**Task to complete:**
Collect every line in the records below that contains the word "workflows".

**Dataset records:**
━━━━━━━━━━━━━━━━

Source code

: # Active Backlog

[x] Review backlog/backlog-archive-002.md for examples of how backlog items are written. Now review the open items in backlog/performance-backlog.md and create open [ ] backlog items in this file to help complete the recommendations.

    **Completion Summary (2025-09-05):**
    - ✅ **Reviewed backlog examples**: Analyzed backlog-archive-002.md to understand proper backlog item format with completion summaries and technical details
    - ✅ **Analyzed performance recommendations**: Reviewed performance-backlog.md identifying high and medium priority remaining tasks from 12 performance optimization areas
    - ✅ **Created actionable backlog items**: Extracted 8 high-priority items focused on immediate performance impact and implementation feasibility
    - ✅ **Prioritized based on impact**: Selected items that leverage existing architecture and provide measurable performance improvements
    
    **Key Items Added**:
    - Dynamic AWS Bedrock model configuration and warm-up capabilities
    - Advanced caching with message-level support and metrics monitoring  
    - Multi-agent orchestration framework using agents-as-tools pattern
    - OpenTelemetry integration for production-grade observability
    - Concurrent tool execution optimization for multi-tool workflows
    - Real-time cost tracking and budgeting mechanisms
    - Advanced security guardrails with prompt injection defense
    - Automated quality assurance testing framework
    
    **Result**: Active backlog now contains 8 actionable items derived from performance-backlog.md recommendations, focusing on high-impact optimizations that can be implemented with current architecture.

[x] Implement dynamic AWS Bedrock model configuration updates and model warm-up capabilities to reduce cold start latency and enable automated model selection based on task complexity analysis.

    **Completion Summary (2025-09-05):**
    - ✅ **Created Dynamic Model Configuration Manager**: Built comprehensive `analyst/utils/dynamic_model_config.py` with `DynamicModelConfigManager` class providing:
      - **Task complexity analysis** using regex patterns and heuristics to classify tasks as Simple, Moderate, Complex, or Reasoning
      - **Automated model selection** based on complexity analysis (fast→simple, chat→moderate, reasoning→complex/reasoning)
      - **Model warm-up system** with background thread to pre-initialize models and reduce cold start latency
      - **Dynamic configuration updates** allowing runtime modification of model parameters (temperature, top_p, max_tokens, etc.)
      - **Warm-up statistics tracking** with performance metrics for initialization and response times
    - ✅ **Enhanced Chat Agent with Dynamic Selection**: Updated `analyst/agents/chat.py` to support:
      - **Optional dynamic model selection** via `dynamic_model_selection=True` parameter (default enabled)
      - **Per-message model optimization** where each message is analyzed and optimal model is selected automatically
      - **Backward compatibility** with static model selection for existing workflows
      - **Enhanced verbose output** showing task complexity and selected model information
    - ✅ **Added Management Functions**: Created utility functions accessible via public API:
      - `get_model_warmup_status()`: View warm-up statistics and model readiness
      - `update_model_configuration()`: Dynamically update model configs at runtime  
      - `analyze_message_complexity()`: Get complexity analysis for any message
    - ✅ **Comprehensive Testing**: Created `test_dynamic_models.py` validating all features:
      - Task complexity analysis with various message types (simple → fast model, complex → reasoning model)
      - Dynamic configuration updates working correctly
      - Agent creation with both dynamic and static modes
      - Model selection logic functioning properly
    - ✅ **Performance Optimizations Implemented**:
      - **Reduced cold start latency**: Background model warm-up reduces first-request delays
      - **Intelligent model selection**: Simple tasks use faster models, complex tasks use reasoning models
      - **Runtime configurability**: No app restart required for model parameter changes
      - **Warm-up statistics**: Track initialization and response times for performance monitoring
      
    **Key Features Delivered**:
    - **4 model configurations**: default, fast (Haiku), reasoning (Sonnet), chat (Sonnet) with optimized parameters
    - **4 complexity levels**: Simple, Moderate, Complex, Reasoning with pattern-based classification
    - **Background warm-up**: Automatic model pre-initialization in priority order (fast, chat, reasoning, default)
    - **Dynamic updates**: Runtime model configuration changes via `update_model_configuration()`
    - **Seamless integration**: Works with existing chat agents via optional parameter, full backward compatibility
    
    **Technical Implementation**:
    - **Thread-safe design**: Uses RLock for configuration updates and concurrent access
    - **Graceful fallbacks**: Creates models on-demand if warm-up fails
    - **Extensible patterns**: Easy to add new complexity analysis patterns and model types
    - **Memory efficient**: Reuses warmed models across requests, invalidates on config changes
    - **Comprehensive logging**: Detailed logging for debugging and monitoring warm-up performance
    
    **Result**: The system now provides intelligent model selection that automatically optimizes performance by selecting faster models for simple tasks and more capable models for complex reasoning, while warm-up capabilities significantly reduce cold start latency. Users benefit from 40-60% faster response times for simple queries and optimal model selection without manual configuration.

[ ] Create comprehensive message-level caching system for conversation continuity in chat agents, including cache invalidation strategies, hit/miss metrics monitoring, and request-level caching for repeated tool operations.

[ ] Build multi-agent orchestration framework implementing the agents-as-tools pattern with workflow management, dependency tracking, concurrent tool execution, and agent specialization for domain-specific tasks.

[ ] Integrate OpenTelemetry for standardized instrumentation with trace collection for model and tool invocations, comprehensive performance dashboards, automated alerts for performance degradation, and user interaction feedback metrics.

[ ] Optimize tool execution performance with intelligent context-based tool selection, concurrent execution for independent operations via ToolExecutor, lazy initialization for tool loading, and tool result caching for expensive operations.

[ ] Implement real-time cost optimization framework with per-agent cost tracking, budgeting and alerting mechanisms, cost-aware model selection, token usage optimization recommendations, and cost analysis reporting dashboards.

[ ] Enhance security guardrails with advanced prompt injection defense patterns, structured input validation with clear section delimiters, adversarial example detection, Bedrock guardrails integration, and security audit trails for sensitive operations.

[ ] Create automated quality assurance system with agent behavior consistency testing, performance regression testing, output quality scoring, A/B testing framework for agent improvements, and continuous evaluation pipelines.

━━━━━━━━━━━━━━━━

**Finished task:**
    - Concurrent tool execution optimization for multi-tool workflows
      - **Backward compatibility** with static model selection for existing workflows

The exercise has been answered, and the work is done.